Among the Moz-21 PC trainees, there was much talk and deliberation about what everyone would put down. Some people enthusiastically lobbied for an as-rustic-as-possible site, others pleaded for amenities. The magic wand question was especially interesting; answers were as varied as beaches, mountains, fruit trees, nearby hiking, nearby swimming, electricity, no electricity, Mozambican roommate, cold weather, north and south parts of the country. But what could I put down? The things I wanted in a site--to feel like my work matters, and to not be separated from the people I had gotten close to during training--those things weren't anywhere on that questionnaire. I didn't see any way that that form could help me with what mattered to me. I resolved to leave the questionnaire blank and throw my fate into the wind, the way we all did at the very beginning of this journey when we applied to be sent to any far corner of the world.

Then, a spark. My friend Steven returned from his shadow site visit with a face full of excitement, and pulled me aside at CORE the first day we were back at training. He had just returned from an amazing place, he said. A place where the weather is cool, where there is beautiful hiking within walking distance, where there is awesome wildlife in the region (elephants!). A place that not only has supermarkets that sell cheese, but is home to Mozambique's only small, but promising, budding dairy industry! A place where Peace Corps lodges its Volunteers in a fantastic house with electricity, running water, a garden, and a backyard that is almost too good to be true--grapevines and mango trees, lychees and passion fruit, all there for the picking. A place where other Volunteers are always passing through. A place with fully-stocked fresh food markets, where you can get a solid plate of rice and beans for just 20 MT. A place home to a regional market with one of the biggest and best capulana selections in the entire country. A place so universally liked by visiting PCVs that 3rd-year-extendees come to live there when given the choice of living anywhere in the country. A city, but a small city that has a comfortable and manageable feel. Chimoio.

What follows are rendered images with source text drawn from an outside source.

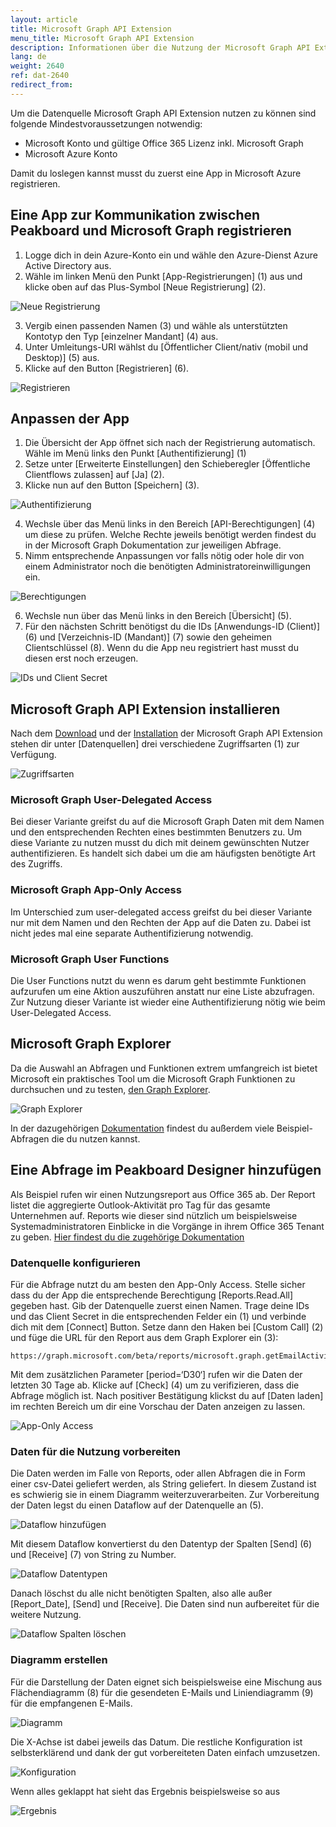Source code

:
 ```yaml
---
layout: article
title: Microsoft Graph API Extension
menu_title: Microsoft Graph API Extension
description: Informationen über die Nutzung der Microsoft Graph API Extension
lang: de
weight: 2640
ref: dat-2640
redirect_from:
---
```


Um die Datenquelle Microsoft Graph API Extension nutzen zu können sind folgende Mindestvoraussetzungen notwendig:

* Microsoft Konto und gültige Office 365 Lizenz inkl. Microsoft Graph
* Microsoft Azure Konto

Damit du loslegen kannst musst du zuerst eine App in Microsoft Azure registrieren.

## Eine App zur Kommunikation zwischen Peakboard und Microsoft Graph registrieren

1. Logge dich in dein Azure-Konto ein und wähle den Azure-Dienst Azure Active Directory aus.
2. Wähle im linken Menü den Punkt [App-Registrierungen] (1) aus und klicke oben auf das Plus-Symbol [Neue Registrierung] (2).

![Neue Registrierung](/assets/images/data-sources/extension/msgraph/de_app-01.png)

3. Vergib einen passenden Namen (3) und wähle als unterstützten Kontotyp den Typ [einzelner Mandant] (4) aus.
4. Unter Umleitungs-URI wählst du [Öffentlicher Client/nativ (mobil und Desktop)] (5) aus.
5. Klicke auf den Button [Registrieren] (6).

![Registrieren](/assets/images/data-sources/extension/msgraph/de_app-02.png)

## Anpassen der App

1. Die Übersicht der App öffnet sich nach der Registrierung automatisch. Wähle im Menü links den Punkt [Authentifizierung] (1)
2. Setze unter [Erweiterte Einstellungen] den Schieberegler [Öffentliche Clientflows zulassen] auf [Ja] (2).
3. Klicke nun auf den Button [Speichern] (3).

![Authentifizierung](/assets/images/data-sources/extension/msgraph/de_app-03.png)

4. Wechsle über das Menü links in den Bereich [API-Berechtigungen] (4) um diese zu prüfen. Welche Rechte jeweils benötigt werden findest du in der Microsoft Graph Dokumentation zur jeweiligen Abfrage.
5. Nimm entsprechende Anpassungen vor falls nötig oder hole dir von einem Administrator noch die benötigten Administratoreinwilligungen ein.

![Berechtigungen](/assets/images/data-sources/extension/msgraph/de_app-04.png)

6. Wechsle nun über das Menü links in den Bereich [Übersicht] (5).
7. Für den nächsten Schritt benötigst du die IDs [Anwendungs-ID (Client)] (6) und [Verzeichnis-ID (Mandant)] (7) sowie den geheimen Clientschlüssel (8). Wenn du die App neu registriert hast musst du diesen erst noch erzeugen.

![IDs und Client Secret](/assets/images/data-sources/extension/msgraph/de_app-05.png)

## Microsoft Graph API Extension installieren

Nach dem [Download](https://templates.peakboard.com/extensions/Microsoft-Graph) und der [Installation](/data_sources/Extension/de-ManageExtension.html) der Microsoft Graph API Extension stehen dir unter [Datenquellen] drei verschiedene Zugriffsarten (1) zur Verfügung.

![Zugriffsarten](/assets/images/data-sources/extension/msgraph/de_access-types.png)

### Microsoft Graph User-Delegated Access

Bei dieser Variante greifst du auf die Microsoft Graph Daten mit dem Namen und den entsprechenden  Rechten eines bestimmten Benutzers zu. Um diese Variante zu nutzen musst du dich mit deinem gewünschten Nutzer authentifizieren. Es handelt sich dabei um die am häufigsten benötigte Art des Zugriffs.

### Microsoft Graph App-Only Access

Im Unterschied zum user-delegated access greifst du bei dieser Variante nur mit dem Namen und den Rechten der App auf die Daten zu. Dabei ist nicht jedes mal eine separate Authentifizierung notwendig.

### Microsoft Graph User Functions

Die User Functions nutzt du wenn es darum geht bestimmte Funktionen aufzurufen um eine Aktion auszuführen anstatt nur eine Liste abzufragen. Zur Nutzung dieser Variante ist wieder eine Authentifizierung nötig wie beim User-Delegated Access.

## Microsoft Graph Explorer

Da die Auswahl an Abfragen und Funktionen extrem umfangreich ist bietet Microsoft ein praktisches Tool um die Microsoft Graph Funktionen zu durchsuchen und zu testen, [den Graph Explorer](https://developer.microsoft.com/en-us/graph/graph-explorer).

![Graph Explorer](/assets/images/data-sources/extension/msgraph/graph-explorer.png)

In der dazugehörigen [Dokumentation](https://learn.microsoft.com/en-us/graph/api/overview?view=graph-rest-1.0) findest du außerdem viele Beispiel-Abfragen die du nutzen kannst.

## Eine Abfrage im Peakboard Designer hinzufügen

Als Beispiel rufen wir einen Nutzungsreport aus Office 365 ab. Der Report listet die aggregierte Outlook-Aktivität pro Tag für das gesamte Unternehmen auf. Reports wie dieser sind nützlich um beispielsweise Systemadministratoren Einblicke in die Vorgänge in ihrem Office 365 Tenant zu geben. [Hier findest du die zugehörige Dokumentation](https://learn.microsoft.com/en-us/graph/api/reportroot-getemailactivityusercounts?view=graph-rest-1.0&tabs=http)

### Datenquelle konfigurieren

Für die Abfrage nutzt du am besten den App-Only Access. Stelle sicher dass du der App die entsprechende Berechtigung [Reports.Read.All] gegeben hast.
Gib der Datenquelle zuerst einen Namen. Trage deine IDs und das Client Secret in die entsprechenden Felder ein (1) und verbinde dich mit dem [Connect] Button. Setze dann den Haken bei [Custom Call] (2) und füge die URL für den Report aus dem Graph Explorer ein (3):

```
https://graph.microsoft.com/beta/reports/microsoft.graph.getEmailActivityCounts(period='D30')
```

Mit dem zusätzlichen Parameter [period=‘D30‘] rufen wir die Daten der letzten 30 Tage ab. Klicke auf [Check] (4) um zu verifizieren, dass die Abfrage möglich ist. Nach positiver Bestätigung klickst du auf [Daten laden] im rechten Bereich um dir eine Vorschau der Daten anzeigen zu lassen.

![App-Only Access](/assets/images/data-sources/extension/msgraph/de_access-dialog.png)

### Daten für die Nutzung vorbereiten

Die Daten werden im Falle von Reports, oder allen Abfragen die in Form einer csv-Datei geliefert werden, als String geliefert. In diesem Zustand ist es schwierig sie in einem Diagramm weiterzuverarbeiten. Zur Vorbereitung der Daten legst du einen Dataflow auf der Datenquelle an (5).

![Dataflow hinzufügen](/assets/images/data-sources/extension/msgraph/de_dataflow-01.png)

Mit diesem Dataflow konvertierst du den Datentyp der Spalten [Send] (6) und [Receive] (7) von String zu Number.

![Dataflow Datentypen](/assets/images/data-sources/extension/msgraph/de_dataflow-02.png)

Danach löschst du alle nicht benötigten Spalten, also alle außer [Report_Date], [Send] und [Receive]. Die Daten sind nun aufbereitet für die weitere Nutzung.

![Dataflow Spalten löschen](/assets/images/data-sources/extension/msgraph/de_dataflow-03.png)

### Diagramm erstellen

Für die Darstellung der Daten eignet sich beispielsweise eine Mischung aus Flächendiagramm (8) für die gesendeten E-Mails und Liniendiagramm (9) für die empfangenen E-Mails.

![Diagramm](/assets/images/data-sources/extension/msgraph/de_chart-01.png)

Die X-Achse ist dabei jeweils das Datum. Die restliche Konfiguration ist selbsterklärend  und dank der gut vorbereiteten Daten einfach umzusetzen.

![Konfiguration](/assets/images/data-sources/extension/msgraph/de_chart-02.png)

Wenn alles geklappt hat sieht das Ergebnis beispielsweise so aus

![Ergebnis](/assets/images/data-sources/extension/msgraph/de_chart-03.png)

But more important than any of that, Steven told me about how Chimoio is home to a university with the only engineering programs in the entire country outside of the capital city of Maputo. The Universidade Católica de Moçambique, or UCM for short. The only spot in the country, it turns out, where Peace Corps has Volunteers working as college professors instead of just your standard high school teachers. Steven told me about how he and the PCV he visited (Anna Derby) hung out with some UCM students while he was there and about how they had long, excellent conversations together. He told me about how bright these students are and about how they actually talk about wanting to use the education they're receiving to build and develop their country. (The opportunity to go to college in Mozambique is extremely rare.) On top of ALL of that, Steven told me that UCM is launching a brand-new electrical engineering major (my background) in 2014 and a brand-new mechanical engineering major (his background) in 2015.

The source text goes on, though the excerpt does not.